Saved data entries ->
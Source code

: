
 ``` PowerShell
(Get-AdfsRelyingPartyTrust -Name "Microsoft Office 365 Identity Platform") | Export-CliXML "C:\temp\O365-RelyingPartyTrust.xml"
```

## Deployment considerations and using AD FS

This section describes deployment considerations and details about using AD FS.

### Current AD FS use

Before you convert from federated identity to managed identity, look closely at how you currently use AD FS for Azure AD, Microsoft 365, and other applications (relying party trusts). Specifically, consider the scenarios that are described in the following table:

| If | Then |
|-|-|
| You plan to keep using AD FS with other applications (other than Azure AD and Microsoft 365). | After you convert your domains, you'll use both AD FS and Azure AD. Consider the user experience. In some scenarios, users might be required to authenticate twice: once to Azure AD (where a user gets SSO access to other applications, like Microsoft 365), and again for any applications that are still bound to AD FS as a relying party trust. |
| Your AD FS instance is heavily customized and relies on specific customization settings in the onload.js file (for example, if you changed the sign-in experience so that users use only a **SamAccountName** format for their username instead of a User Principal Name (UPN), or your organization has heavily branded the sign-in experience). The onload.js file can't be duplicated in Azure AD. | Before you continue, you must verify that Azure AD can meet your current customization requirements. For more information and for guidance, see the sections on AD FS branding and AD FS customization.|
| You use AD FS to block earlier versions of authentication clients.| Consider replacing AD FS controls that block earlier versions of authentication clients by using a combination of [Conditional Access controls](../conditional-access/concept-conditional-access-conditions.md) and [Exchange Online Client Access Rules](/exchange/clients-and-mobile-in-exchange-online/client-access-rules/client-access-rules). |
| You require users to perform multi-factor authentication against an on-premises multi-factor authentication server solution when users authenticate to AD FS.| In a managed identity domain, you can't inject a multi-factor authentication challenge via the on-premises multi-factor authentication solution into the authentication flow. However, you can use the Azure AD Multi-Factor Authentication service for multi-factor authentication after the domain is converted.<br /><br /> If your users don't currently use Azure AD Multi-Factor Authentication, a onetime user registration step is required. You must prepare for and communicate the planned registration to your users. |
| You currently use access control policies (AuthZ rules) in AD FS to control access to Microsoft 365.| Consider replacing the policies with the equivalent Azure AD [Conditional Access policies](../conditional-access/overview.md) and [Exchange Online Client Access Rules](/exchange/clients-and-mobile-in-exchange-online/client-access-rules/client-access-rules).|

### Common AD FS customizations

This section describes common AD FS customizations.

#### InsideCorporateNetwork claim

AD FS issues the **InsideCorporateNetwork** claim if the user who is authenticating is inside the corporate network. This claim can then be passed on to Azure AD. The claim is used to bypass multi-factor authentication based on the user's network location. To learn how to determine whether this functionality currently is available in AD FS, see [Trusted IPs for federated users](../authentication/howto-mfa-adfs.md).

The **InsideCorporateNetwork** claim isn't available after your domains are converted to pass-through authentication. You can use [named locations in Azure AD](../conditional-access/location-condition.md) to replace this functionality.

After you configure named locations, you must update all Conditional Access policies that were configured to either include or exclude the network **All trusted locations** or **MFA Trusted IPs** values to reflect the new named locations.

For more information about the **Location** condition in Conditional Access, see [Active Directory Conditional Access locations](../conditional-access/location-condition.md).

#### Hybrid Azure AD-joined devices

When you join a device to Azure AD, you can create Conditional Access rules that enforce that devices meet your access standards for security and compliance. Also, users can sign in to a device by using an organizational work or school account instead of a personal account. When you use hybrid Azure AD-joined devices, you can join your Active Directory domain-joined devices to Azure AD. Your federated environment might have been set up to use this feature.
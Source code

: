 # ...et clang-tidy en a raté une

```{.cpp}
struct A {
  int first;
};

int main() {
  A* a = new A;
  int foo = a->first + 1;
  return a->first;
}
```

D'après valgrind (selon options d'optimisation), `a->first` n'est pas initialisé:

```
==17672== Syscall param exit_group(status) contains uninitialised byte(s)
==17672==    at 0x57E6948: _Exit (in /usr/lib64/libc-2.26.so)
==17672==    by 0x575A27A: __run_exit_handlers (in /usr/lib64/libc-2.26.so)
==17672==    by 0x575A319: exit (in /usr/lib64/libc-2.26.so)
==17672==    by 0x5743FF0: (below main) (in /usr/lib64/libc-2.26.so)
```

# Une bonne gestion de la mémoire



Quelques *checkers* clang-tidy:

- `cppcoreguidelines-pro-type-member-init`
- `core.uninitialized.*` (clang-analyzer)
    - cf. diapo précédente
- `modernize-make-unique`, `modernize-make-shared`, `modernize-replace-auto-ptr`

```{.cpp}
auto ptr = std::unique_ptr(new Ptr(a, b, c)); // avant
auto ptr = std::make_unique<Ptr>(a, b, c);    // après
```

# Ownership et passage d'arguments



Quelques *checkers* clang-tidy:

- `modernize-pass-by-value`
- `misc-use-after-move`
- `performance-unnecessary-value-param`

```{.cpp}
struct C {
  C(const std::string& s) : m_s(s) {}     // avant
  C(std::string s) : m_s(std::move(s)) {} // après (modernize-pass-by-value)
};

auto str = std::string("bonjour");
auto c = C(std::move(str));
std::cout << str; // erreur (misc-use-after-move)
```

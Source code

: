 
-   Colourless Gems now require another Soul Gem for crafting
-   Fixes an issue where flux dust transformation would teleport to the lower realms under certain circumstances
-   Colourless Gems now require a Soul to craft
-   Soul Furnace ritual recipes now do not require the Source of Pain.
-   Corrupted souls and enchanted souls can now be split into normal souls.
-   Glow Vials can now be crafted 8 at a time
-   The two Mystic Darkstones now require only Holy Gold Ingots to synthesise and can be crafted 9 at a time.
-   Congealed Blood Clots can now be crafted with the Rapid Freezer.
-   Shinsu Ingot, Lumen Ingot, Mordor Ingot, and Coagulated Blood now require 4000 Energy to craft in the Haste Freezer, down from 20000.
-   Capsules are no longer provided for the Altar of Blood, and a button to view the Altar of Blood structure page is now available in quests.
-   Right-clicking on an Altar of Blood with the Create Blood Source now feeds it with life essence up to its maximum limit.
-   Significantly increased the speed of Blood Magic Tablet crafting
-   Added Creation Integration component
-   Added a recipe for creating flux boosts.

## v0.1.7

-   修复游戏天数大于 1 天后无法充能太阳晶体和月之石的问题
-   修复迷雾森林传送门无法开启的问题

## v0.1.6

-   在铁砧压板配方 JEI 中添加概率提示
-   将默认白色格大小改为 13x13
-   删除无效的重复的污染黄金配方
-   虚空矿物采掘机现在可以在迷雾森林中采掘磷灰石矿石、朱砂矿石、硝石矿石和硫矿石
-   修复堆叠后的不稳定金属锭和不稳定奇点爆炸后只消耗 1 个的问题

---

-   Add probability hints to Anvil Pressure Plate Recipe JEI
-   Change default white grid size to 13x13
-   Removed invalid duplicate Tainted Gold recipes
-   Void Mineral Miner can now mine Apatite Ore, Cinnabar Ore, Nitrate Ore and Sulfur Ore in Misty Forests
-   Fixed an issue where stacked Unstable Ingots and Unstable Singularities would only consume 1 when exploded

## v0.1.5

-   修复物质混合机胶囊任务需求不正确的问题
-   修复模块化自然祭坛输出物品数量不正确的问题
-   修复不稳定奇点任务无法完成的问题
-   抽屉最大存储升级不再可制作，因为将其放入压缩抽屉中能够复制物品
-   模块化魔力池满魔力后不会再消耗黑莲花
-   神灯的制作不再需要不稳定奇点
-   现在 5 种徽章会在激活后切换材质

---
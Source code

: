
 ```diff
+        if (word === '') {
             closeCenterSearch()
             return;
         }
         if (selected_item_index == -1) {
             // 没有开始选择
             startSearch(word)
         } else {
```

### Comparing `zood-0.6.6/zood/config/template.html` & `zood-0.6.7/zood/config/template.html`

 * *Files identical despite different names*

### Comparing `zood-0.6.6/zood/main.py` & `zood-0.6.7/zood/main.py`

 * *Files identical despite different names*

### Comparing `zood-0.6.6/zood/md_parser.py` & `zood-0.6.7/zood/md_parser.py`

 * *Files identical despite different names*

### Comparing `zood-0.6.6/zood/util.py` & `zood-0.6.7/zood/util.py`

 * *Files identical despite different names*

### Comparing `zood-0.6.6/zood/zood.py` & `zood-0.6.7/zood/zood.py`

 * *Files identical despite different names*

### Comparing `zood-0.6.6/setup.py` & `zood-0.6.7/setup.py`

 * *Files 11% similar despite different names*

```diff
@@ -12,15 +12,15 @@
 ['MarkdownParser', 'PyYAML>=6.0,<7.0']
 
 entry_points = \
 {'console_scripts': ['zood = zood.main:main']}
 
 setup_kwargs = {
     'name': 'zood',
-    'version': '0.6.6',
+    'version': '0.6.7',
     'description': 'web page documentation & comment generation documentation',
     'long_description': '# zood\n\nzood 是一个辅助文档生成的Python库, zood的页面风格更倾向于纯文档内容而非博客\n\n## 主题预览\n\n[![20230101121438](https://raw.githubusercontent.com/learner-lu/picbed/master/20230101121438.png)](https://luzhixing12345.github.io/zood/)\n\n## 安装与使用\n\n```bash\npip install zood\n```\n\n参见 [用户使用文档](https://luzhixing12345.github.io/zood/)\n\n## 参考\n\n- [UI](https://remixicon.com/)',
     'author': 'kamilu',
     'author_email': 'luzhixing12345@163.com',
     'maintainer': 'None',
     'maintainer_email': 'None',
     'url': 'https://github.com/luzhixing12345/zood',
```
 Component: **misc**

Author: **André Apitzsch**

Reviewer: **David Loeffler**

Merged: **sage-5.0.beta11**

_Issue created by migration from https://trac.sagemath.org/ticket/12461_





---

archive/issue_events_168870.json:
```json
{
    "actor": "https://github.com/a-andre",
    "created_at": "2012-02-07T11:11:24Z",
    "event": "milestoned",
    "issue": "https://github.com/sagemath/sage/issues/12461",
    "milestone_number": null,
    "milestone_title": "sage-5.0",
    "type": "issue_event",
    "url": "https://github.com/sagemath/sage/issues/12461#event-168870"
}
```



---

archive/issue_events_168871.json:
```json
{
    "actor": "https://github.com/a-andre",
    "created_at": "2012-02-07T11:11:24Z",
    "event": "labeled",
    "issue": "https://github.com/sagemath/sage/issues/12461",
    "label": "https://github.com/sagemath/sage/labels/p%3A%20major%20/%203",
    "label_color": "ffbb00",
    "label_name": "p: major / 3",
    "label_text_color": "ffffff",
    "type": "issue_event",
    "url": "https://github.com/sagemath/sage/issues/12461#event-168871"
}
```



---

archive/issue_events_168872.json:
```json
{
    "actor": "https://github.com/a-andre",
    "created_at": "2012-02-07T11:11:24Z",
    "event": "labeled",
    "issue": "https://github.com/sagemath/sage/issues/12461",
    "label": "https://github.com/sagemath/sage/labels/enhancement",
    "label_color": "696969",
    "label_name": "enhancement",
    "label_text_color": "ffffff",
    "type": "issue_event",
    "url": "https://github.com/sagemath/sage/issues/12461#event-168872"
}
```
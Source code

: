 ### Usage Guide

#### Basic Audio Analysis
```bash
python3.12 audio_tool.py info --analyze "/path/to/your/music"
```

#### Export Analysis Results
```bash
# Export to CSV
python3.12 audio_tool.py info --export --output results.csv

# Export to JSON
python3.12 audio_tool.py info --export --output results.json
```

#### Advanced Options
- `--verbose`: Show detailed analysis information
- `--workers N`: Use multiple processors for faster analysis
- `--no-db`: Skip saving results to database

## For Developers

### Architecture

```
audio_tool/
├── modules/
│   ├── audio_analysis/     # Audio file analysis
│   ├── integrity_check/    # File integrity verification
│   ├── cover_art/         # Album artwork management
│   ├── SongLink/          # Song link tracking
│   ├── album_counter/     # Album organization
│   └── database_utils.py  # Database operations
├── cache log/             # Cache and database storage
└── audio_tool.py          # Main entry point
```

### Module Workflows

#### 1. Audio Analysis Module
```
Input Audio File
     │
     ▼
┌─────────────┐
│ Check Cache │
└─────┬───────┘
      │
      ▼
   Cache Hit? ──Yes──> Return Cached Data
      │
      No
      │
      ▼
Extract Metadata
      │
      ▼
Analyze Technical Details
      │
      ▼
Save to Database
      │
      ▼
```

TASK OBJECTIVE ->
Check each line of the entries above for the word "clang". List the ones that have it.

OUTPUT OF THE TASK ->
: # ...et clang-tidy en a raté une
Quelques *checkers* clang-tidy:
- `core.uninitialized.*` (clang-analyzer)
Quelques *checkers* clang-tidy:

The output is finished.